The opener was Duck Royale, shredded duck mixed with dates and apricots in a foie gras ‘sauce’. Slightly sweet, the richness of the duck was absurdly complimented by the fruits.
A carbonara followed: deeply eggy and rich I was glad it was such a small portion.
Nomad beef was the main. The chef took a cut of beef, marinated it in in a piquant sauce, then smoked it overnight and finished it with a vinegar based (American) BBQ sauce. It was a complicated layering of flavors coming together in a gorgeously silky piece of meat.
Dessert felt like a bit much, but was also winderful. ‘Baked Apple’ came as a layered pastry of nutty mousse with an apply jelly as a base. Superb.
Thank goodness we had a nice long walk to the Diocletian Baths.
The Baths are massive buildings, recently further excavated and restored and opened to the public. Built in 298-305 AD, they held up to 3000 (yes, thousand) people in a variety of pools, gymnasiums, and patios. In the 1560s the buildings were turned into a basilica and Michelangelo designed a church using two of the pool structures.

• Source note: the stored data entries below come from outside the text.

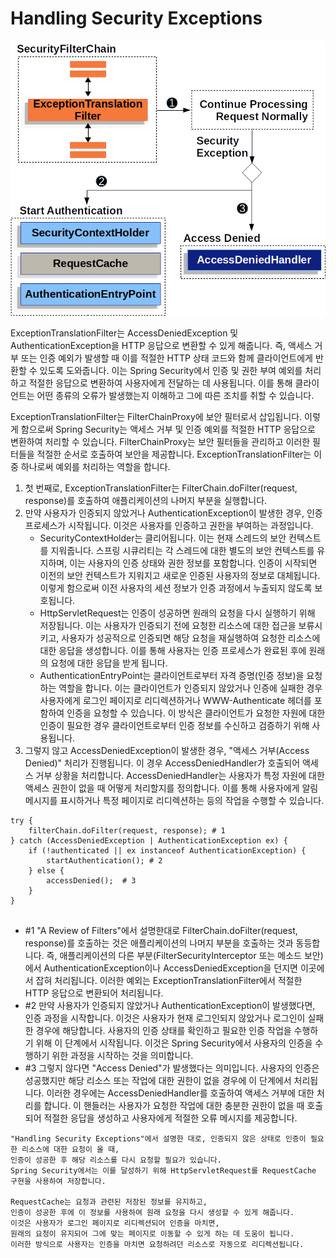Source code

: # Handling Security Exceptions

![exceptiontranslationfilter](https://github.com/jyshine/TIL/blob/main/framework/spring/spring-security/spring-security/src/main/resources/img/exceptiontranslationfilter.png)

ExceptionTranslationFilter는 AccessDeniedException 및 AuthenticationException을 HTTP 응답으로 변환할 수 있게 해줍니다. 
즉, 액세스 거부 또는 인증 예외가 발생할 때 이를 적절한 HTTP 상태 코드와 함께 클라이언트에게 반환할 수 있도록 도와줍니다. 
이는 Spring Security에서 인증 및 권한 부여 예외를 처리하고 적절한 응답으로 변환하여 사용자에게 전달하는 데 사용됩니다. 
이를 통해 클라이언트는 어떤 종류의 오류가 발생했는지 이해하고 그에 따른 조치를 취할 수 있습니다.


ExceptionTranslationFilter는 FilterChainProxy에 보안 필터로서 삽입됩니다. 
이렇게 함으로써 Spring Security는 액세스 거부 및 인증 예외를 적절한 HTTP 응답으로 변환하여 처리할 수 있습니다. 
FilterChainProxy는 보안 필터들을 관리하고 이러한 필터들을 적절한 순서로 호출하여 보안을 제공합니다. 
ExceptionTranslationFilter는 이 중 하나로써 예외를 처리하는 역할을 합니다.


1. 첫 번째로, ExceptionTranslationFilter는 FilterChain.doFilter(request, response)를 호출하여 애플리케이션의 나머지 부분을 실행합니다.
2. 만약 사용자가 인증되지 않았거나 AuthenticationException이 발생한 경우, 인증 프로세스가 시작됩니다. 이것은 사용자를 인증하고 권한을 부여하는 과정입니다.
   - SecurityContextHolder는 클리어됩니다. 이는 현재 스레드의 보안 컨텍스트를 지워줍니다. 스프링 시큐리티는 각 스레드에 대한 별도의 보안 컨텍스트를 유지하며, 이는 사용자의 인증 상태와 권한 정보를 포함합니다. 인증이 시작되면 이전의 보안 컨텍스트가 지워지고 새로운 인증된 사용자의 정보로 대체됩니다. 이렇게 함으로써 이전 사용자의 세션 정보가 인증 과정에서 누출되지 않도록 보호됩니다.
   - HttpServletRequest는 인증이 성공하면 원래의 요청을 다시 실행하기 위해 저장됩니다. 이는 사용자가 인증되기 전에 요청한 리소스에 대한 접근을 보류시키고, 사용자가 성공적으로 인증되면 해당 요청을 재실행하여 요청한 리소스에 대한 응답을 생성합니다. 이를 통해 사용자는 인증 프로세스가 완료된 후에 원래의 요청에 대한 응답을 받게 됩니다. 
   - AuthenticationEntryPoint는 클라이언트로부터 자격 증명(인증 정보)을 요청하는 역할을 합니다. 이는 클라이언트가 인증되지 않았거나 인증에 실패한 경우 사용자에게 로그인 페이지로 리디렉션하거나 WWW-Authenticate 헤더를 포함하여 인증을 요청할 수 있습니다. 이 방식은 클라이언트가 요청한 자원에 대한 인증이 필요한 경우 클라이언트로부터 인증 정보를 수신하고 검증하기 위해 사용됩니다. 
3. 그렇지 않고 AccessDeniedException이 발생한 경우, "액세스 거부(Access Denied)" 처리가 진행됩니다. 이 경우 AccessDeniedHandler가 호출되어 액세스 거부 상황을 처리합니다. AccessDeniedHandler는 사용자가 특정 자원에 대한 액세스 권한이 없을 때 어떻게 처리할지를 정의합니다. 이를 통해 사용자에게 알림 메시지를 표시하거나 특정 페이지로 리디렉션하는 등의 작업을 수행할 수 있습니다.

```
try {
	filterChain.doFilter(request, response); # 1 
} catch (AccessDeniedException | AuthenticationException ex) { 
	if (!authenticated || ex instanceof AuthenticationException) {
		startAuthentication(); # 2
	} else {
		accessDenied();  # 3
	}
}


```

- #1 "A Review of Filters"에서 설명한대로 FilterChain.doFilter(request, response)를 호출하는 것은 애플리케이션의 나머지 부분을 호출하는 것과 동등합니다. 즉, 애플리케이션의 다른 부분(FilterSecurityInterceptor 또는 메소드 보안)에서 AuthenticationException이나 AccessDeniedException을 던지면 이곳에서 잡혀 처리됩니다. 이러한 예외는 ExceptionTranslationFilter에서 적절한 HTTP 응답으로 변환되어 처리됩니다.
- #2 만약 사용자가 인증되지 않았거나 AuthenticationException이 발생했다면, 인증 과정을 시작합니다. 이것은 사용자가 현재 로그인되지 않았거나 로그인이 실패한 경우에 해당합니다. 사용자의 인증 상태를 확인하고 필요한 인증 작업을 수행하기 위해 이 단계에서 시작됩니다. 이것은 Spring Security에서 사용자의 인증을 수행하기 위한 과정을 시작하는 것을 의미합니다.
- #3 그렇지 않다면 "Access Denied"가 발생했다는 의미입니다. 사용자의 인증은 성공했지만 해당 리소스 또는 작업에 대한 권한이 없을 경우에 이 단계에서 처리됩니다. 이러한 경우에는 AccessDeniedHandler를 호출하여 액세스 거부에 대한 처리를 합니다. 이 핸들러는 사용자가 요청한 작업에 대한 충분한 권한이 없을 때 호출되어 적절한 응답을 생성하고 사용자에게 적절한 오류 메시지를 제공합니다.

```
"Handling Security Exceptions"에서 설명한 대로, 인증되지 않은 상태로 인증이 필요한 리소스에 대한 요청이 올 때, 
인증이 성공한 후 해당 리소스를 다시 요청할 필요가 있습니다. 
Spring Security에서는 이를 달성하기 위해 HttpServletRequest를 RequestCache 구현을 사용하여 저장합니다.

RequestCache는 요청과 관련된 저장된 정보를 유지하고, 
인증이 성공한 후에 이 정보를 사용하여 원래 요청을 다시 생성할 수 있게 해줍니다. 
이것은 사용자가 로그인 페이지로 리디렉션되어 인증을 마치면, 
원래의 요청이 유지되어 그에 맞는 페이지로 이동할 수 있게 하는 데 도움이 됩니다. 
이러한 방식으로 사용자는 인증을 마치면 요청하려던 리소스로 자동으로 리디렉션됩니다.

```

After that we walked across the plaza to the Palazzo Massimo. This building houses a superb collection of Classical art and we loved it. There are a ton of exquisitely detailed and complicated mosaics.
and frescoes
including the incredible Villa of Livia
Also of note is the statue of Hermaphrodite
Dinner was a nice walk across the Tiber to L’Orso 80, a quirky tasty restaurant. The house wine is 2eu for a ‘heavy’ pour and the walls are decorated with artwork from a variety of past patrons. (No Dalis or Picassos, but I’ll bet a number of the artists went on to fame.) Here I had a lovely Taglioni with seafood and J. had the sliced beef.